1. What’s Happening?

The answer to this question simply makes you aware that you are creating some sort of bad feeling.

2. How am I creating this bad feeling?

To answer this question, you need to know how your mind works, and learn the vocabulary of the Sage Model, from Sagery. You’re going to skip this question because you’re not learning the Sage Model. Don’t be concerned that you’re missing something important. You won’t need to understand the whole of it. As long as you accept the idea that you:

... you don’t need to know how that’s happening.

3. Is this (feeling I’m creating) what I want for my life?

Some bad feelings are normal, healthy, and natural. For example, your dog dies. You want to feel the loss. You want to grieve. You’ll want to cope with the loss, but you don’t want to extinguish authentic human feelings. Most of the time, however, your answer to that question will be “no.” For example, “No. The anger I’m feeling at the moment at my partner is not what I want for my life.”

The magic and power of this question keeps you regularly in touch with your life goals and what kind of life you want for yourself.
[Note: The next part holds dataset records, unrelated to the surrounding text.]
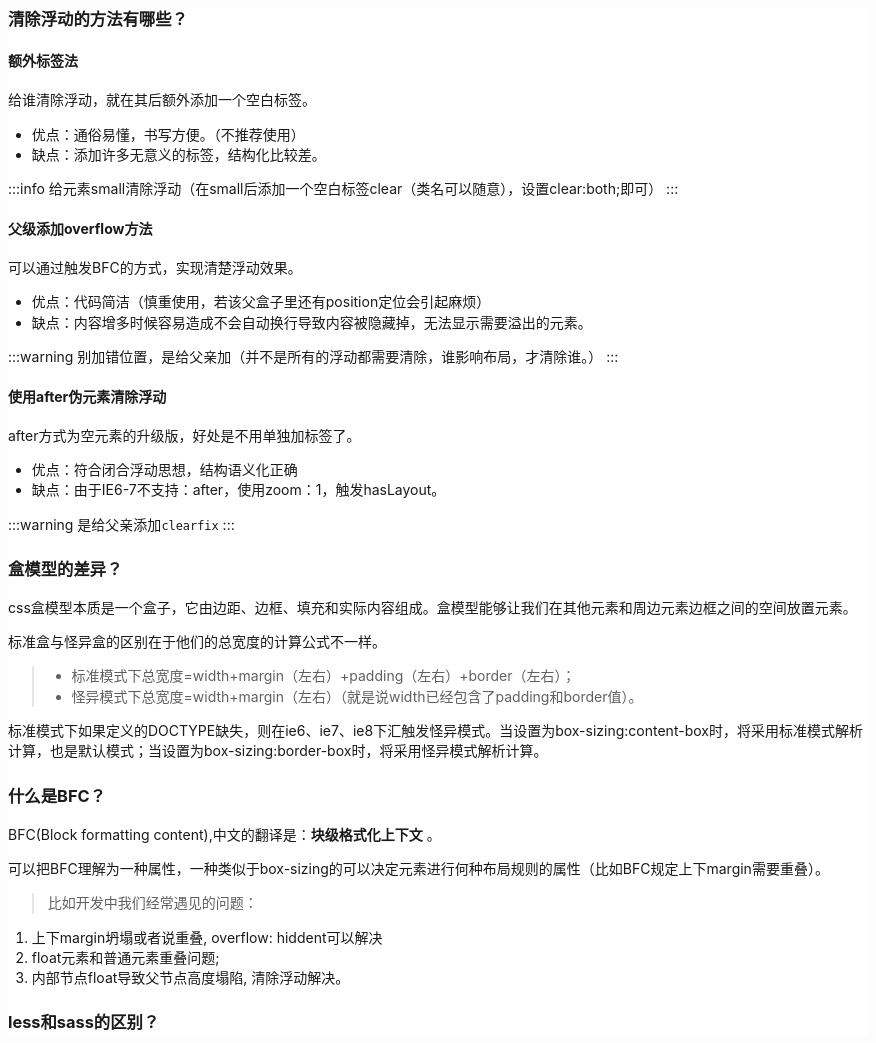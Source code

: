 ### 清除浮动的方法有哪些？

#### 额外标签法

给谁清除浮动，就在其后额外添加一个空白标签。
- 优点：通俗易懂，书写方便。（不推荐使用）
- 缺点：添加许多无意义的标签，结构化比较差。

:::info
给元素small清除浮动（在small后添加一个空白标签clear（类名可以随意），设置clear:both;即可）
:::

#### 父级添加overflow方法

可以通过触发BFC的方式，实现清楚浮动效果。 

- 优点：代码简洁（慎重使用，若该父盒子里还有position定位会引起麻烦）
- 缺点：内容增多时候容易造成不会自动换行导致内容被隐藏掉，无法显示需要溢出的元素。

:::warning
别加错位置，是给父亲加（并不是所有的浮动都需要清除，谁影响布局，才清除谁。）
:::

#### 使用after伪元素清除浮动

after方式为空元素的升级版，好处是不用单独加标签了。
- 优点：符合闭合浮动思想，结构语义化正确
- 缺点：由于IE6-7不支持：after，使用zoom：1，触发hasLayout。

:::warning
是给父亲添加`clearfix`
:::

### 盒模型的差异？

css盒模型本质是一个盒子，它由边距、边框、填充和实际内容组成。盒模型能够让我们在其他元素和周边元素边框之间的空间放置元素。

标准盒与怪异盒的区别在于他们的总宽度的计算公式不一样。
> - 标准模式下总宽度=width+margin（左右）+padding（左右）+border（左右）；
> - 怪异模式下总宽度=width+margin（左右）（就是说width已经包含了padding和border值）。

标准模式下如果定义的DOCTYPE缺失，则在ie6、ie7、ie8下汇触发怪异模式。当设置为box-sizing:content-box时，将采用标准模式解析计算，也是默认模式；当设置为box-sizing:border-box时，将采用怪异模式解析计算。

### 什么是BFC？

BFC(Block formatting content),中文的翻译是：**块级格式化上下文** 。

可以把BFC理解为一种属性，一种类似于box-sizing的可以决定元素进行何种布局规则的属性（比如BFC规定上下margin需要重叠）。

> 比如开发中我们经常遇见的问题：

1. 上下margin坍塌或者说重叠, overflow: hiddent可以解决
2. float元素和普通元素重叠问题;
3. 内部节点float导致父节点高度塌陷, 清除浮动解决。

### less和sass的区别？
It also makes sure that the choices you make support your getting what you want in your life.

4. How can I move toward what I want in my life?

This question prompts you to look at the four wise choices and choose the one that will best move you toward what you want for your life. If you limit your choices to just these four, you can be assured of making a wise choice. (There are probably a million other things you could do in response to your bad feeling, but most of them would be unwise, and would not take you closer to your life’s goals.)

The Four Wise Choices

The four wise choices are Act, Ask, Accept, and Forgive.


You will choose to ACT when action is useful, productive, and will take you closer to your goals. For example, if you have bad feelings about an interaction you have with your partner — and we know because you’re reading this that one of your life’s goals is to have a great relationship — then you might choose to apologize for your part in the transaction that went wrong. In other words, take ACTion.


You will choose to ASK when discussion or negotiation will have a good chance to bring you closer to what you want in your life. If you and your partner have productive ‘issue’ discussions, which begin in a good place and end in a good place, and are often productive, you’ll choose to ASK frequently.

If, however, you and your partner have not yet mastered productive ‘issue’ discussions, you might ASK less often.


You will choose ACCEPT when acting and asking wouldn’t give you a good outcome. Your partner has opinions or actions that may drive you nuts, but your differences are very likely to be irresolvable, so ACCEPT that that’s the way your partner is — especially when you consider this a tiny failing in the context of all the great things you appreciate about your partner. Accepting what you can’t change is wise.


If you find something you can’t accept, then FORGIVE. Forgiveness is wise, and lots of forgiveness is very useful in making a relationship harmonious.

That’s Wise Coping: Four Questions, Four Choices

To summarize, this process of coping moves you immediately from a loop of thoughts that produces bad feelings, into a reasoning and rational mode in which you are asking and answering questions.

Anytime you have a bad feeling about your partner or your relationship, practice asking the four questions, and answering them in turn.

The fourth question asks you to make one of four wise choices. If acting is useful, you'll take action. If asking, discussing ,or negotiating is the wisest course, you'll ask. If neither action or asking will resolve the issue, you'll wisely accept what is, and if forgiveness is called for, you'll forgive the person who caused you pain.

These questions, answers and choices are not automatic for most of us. They require practice, patience, and forbearance. They will, however, lead you always to the wisest choice for you, based on what you want for your life.

If one of the things you want in your life is a relationship that lasts, these coping strategies will assure that you do your part to secure your loving relationship. If you find yourself unable to accept or forgive, you'll find the Book Two of MetaMating or the book Sagery very helpful.